- _Directions_
Each line from the one containing "## Programming patterns" through the last line of the records below is to be repeated as written, with nothing added.

• • •

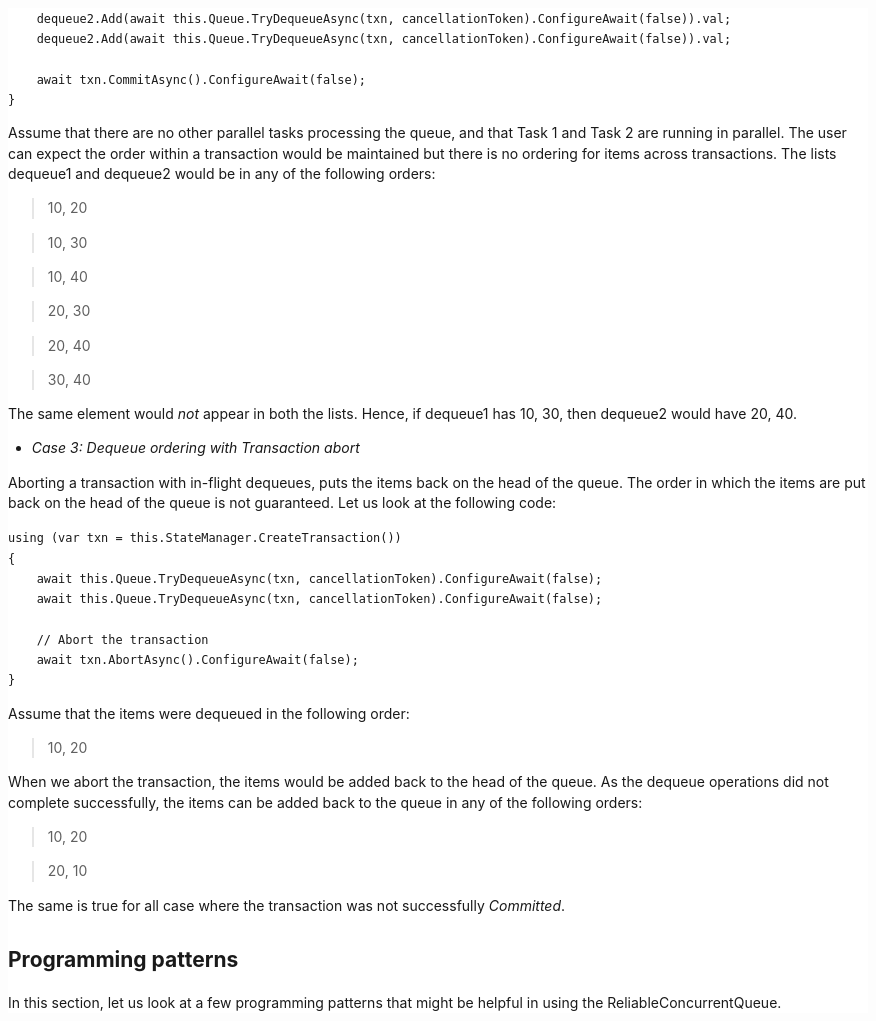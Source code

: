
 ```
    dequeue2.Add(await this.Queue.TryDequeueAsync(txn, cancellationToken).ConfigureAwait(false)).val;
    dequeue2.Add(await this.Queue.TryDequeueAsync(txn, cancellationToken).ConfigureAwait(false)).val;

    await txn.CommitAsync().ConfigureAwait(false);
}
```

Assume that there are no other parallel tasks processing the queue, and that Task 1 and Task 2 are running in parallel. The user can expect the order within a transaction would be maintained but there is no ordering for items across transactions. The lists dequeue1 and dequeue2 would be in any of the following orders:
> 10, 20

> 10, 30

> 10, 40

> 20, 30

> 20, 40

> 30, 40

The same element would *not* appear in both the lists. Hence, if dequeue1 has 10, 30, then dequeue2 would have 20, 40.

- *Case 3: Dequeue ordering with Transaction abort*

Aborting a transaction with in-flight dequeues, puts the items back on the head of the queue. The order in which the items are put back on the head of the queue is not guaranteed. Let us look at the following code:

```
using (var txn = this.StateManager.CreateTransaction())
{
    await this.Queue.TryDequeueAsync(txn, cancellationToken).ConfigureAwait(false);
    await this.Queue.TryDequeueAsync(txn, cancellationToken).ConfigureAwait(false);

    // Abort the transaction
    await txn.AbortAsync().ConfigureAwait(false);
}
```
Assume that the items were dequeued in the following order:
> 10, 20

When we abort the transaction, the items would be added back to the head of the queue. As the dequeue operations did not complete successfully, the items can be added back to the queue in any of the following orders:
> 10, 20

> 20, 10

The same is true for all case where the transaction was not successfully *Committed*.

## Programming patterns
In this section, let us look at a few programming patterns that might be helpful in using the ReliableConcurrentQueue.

• • •

- _Answer space_
## Programming patterns
In this section, let us look at a few programming patterns that might be helpful in using the ReliableConcurrentQueue.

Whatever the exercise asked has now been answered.